_Brief_:
Your reply should hold the line containing "Two excerpts illustrate" and every later line of the records, reproduced exactly, and no other lines.

---------- Data for analysis

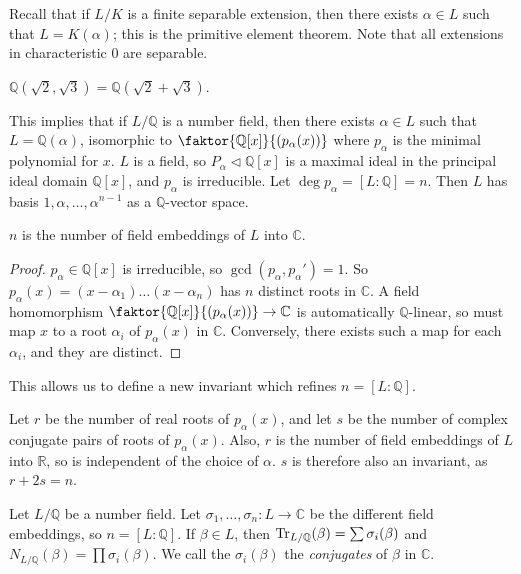Recall that if \( L / K \) is a finite separable extension, then there exists \( \alpha \in L \) such that \( L = K(\alpha) \); this is the primitive element theorem.
Note that all extensions in characteristic 0 are separable.
\begin{example}
    \( \mathbb Q(\sqrt 2, \sqrt 3) = \mathbb Q(\sqrt 2 + \sqrt 3) \).
\end{example}
This implies that if \( L / \mathbb Q \) is a number field, then there exists \( \alpha \in L \) such that \( L = \mathbb Q(\alpha) \), isomorphic to \( \faktor{\mathbb Q[x]}{(p_\alpha(x))} \) where \( p_\alpha \) is the minimal polynomial for \( x \).
\( L \) is a field, so \( P_\alpha \vartriangleleft \mathbb Q[x] \) is a maximal ideal in the principal ideal domain \( \mathbb Q[x] \), and \( p_\alpha \) is irreducible.
Let \( \deg p_\alpha = [L:\mathbb Q] = n \).
Then \( L \) has basis \( 1, \alpha, \dots, \alpha^{n-1} \) as a \( \mathbb Q \)-vector space.
\begin{lemma}
    \( n \) is the number of field embeddings of \( L \) into \( \mathbb C \).
\end{lemma}
\begin{proof}
    \( p_\alpha \in \mathbb Q[x] \) is irreducible, so \( \gcd(p_\alpha, p_\alpha') = 1 \).
    So \( p_\alpha(x) = (x-\alpha_1)\dots(x-\alpha_n) \) has \( n \) distinct roots in \( \mathbb C \).
    A field homomorphism \( \faktor{\mathbb Q[x]}{(p_\alpha(x))} \to \mathbb C \) is automatically \( \mathbb Q \)-linear, so must map \( x \) to a root \( \alpha_i \) of \( p_\alpha(x) \) in \( \mathbb C \).
    Conversely, there exists such a map for each \( \alpha_i \), and they are distinct.
\end{proof}
This allows us to define a new invariant which refines \( n = [L:\mathbb Q] \).
\begin{definition}
    Let \( r \) be the number of real roots of \( p_\alpha(x) \), and let \( s \) be the number of complex conjugate pairs of roots of \( p_\alpha(x) \).
    Also, \( r \) is the number of field embeddings of \( L \) into \( \mathbb R \), so is independent of the choice of \( \alpha \).
    \( s \) is therefore also an invariant, as \( r + 2s = n \).
\end{definition}
\begin{lemma}
    Let \( L / \mathbb Q \) be a number field.
    Let \( \sigma_1, \dots, \sigma_n \colon L \to \mathbb C \) be the different field embeddings, so \( n = [L:\mathbb Q]\).
    If \( \beta \in L \), then \( \Tr_{L/\mathbb Q}(\beta) = \sum \sigma_i(\beta) \) and \( N_{L/\mathbb Q}(\beta) = \prod \sigma_i(\beta) \).
    We call the \( \sigma_i(\beta) \) the \emph{conjugates} of \( \beta \) in \( \mathbb C \).
\end{lemma}
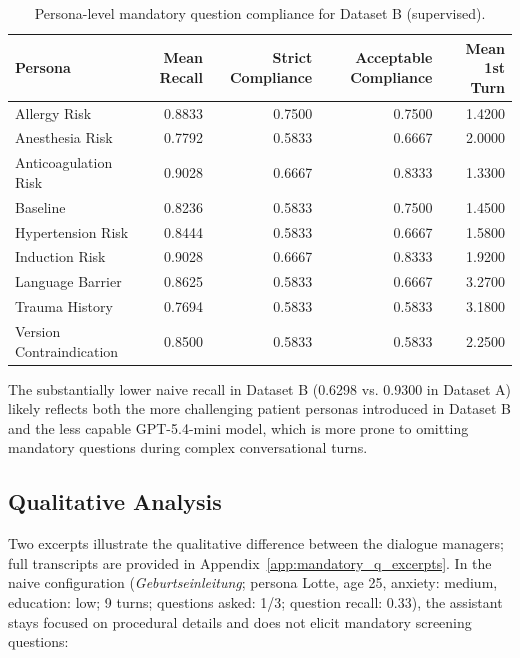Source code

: \begin{table}[htbp]
	\centering
	\caption{Persona-level mandatory question compliance for Dataset B (supervised).}
	\label{tab:mandatory_q_persona_breakdown}
	\begin{tabular}{lrrrr}
		\toprule
		\textbf{Persona} & \textbf{Mean Recall} & \textbf{Strict Compliance} & \textbf{Acceptable Compliance} & \textbf{Mean 1st Turn} \\
		\midrule
		Allergy Risk            & 0.8833 & 0.7500 & 0.7500 & 1.4200 \\
		Anesthesia Risk         & 0.7792 & 0.5833 & 0.6667 & 2.0000 \\
		Anticoagulation Risk    & 0.9028 & 0.6667 & 0.8333 & 1.3300 \\
		Baseline                & 0.8236 & 0.5833 & 0.7500 & 1.4500 \\
		Hypertension Risk       & 0.8444 & 0.5833 & 0.6667 & 1.5800 \\
		Induction Risk          & 0.9028 & 0.6667 & 0.8333 & 1.9200 \\
		Language Barrier        & 0.8625 & 0.5833 & 0.6667 & 3.2700 \\
		Trauma History          & 0.7694 & 0.5833 & 0.5833 & 3.1800 \\
		Version Contraindication & 0.8500 & 0.5833 & 0.5833 & 2.2500 \\
		\bottomrule
	\end{tabular}
\end{table}

The substantially lower naive recall in Dataset B (0.6298 vs. 0.9300 in Dataset A) likely reflects both the more challenging patient personas introduced in Dataset B and the less capable GPT-5.4-mini model, which is more prone to omitting mandatory questions during complex conversational turns.

\subsection{Qualitative Analysis}

Two excerpts illustrate the qualitative difference between the dialogue managers; full transcripts are provided in Appendix~\ref{app:mandatory_q_excerpts}. 
In the naive configuration (\textit{Geburtseinleitung}; persona Lotte, age 25, anxiety: medium, education: low; 9 turns; questions asked: 1/3; question recall: 0.33), the assistant stays focused on procedural details and does not elicit mandatory screening questions:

--------------------

_Answer area_:
Two excerpts illustrate the qualitative difference between the dialogue managers; full transcripts are provided in Appendix~\ref{app:mandatory_q_excerpts}. 
In the naive configuration (\textit{Geburtseinleitung}; persona Lotte, age 25, anxiety: medium, education: low; 9 turns; questions asked: 1/3; question recall: 0.33), the assistant stays focused on procedural details and does not elicit mandatory screening questions:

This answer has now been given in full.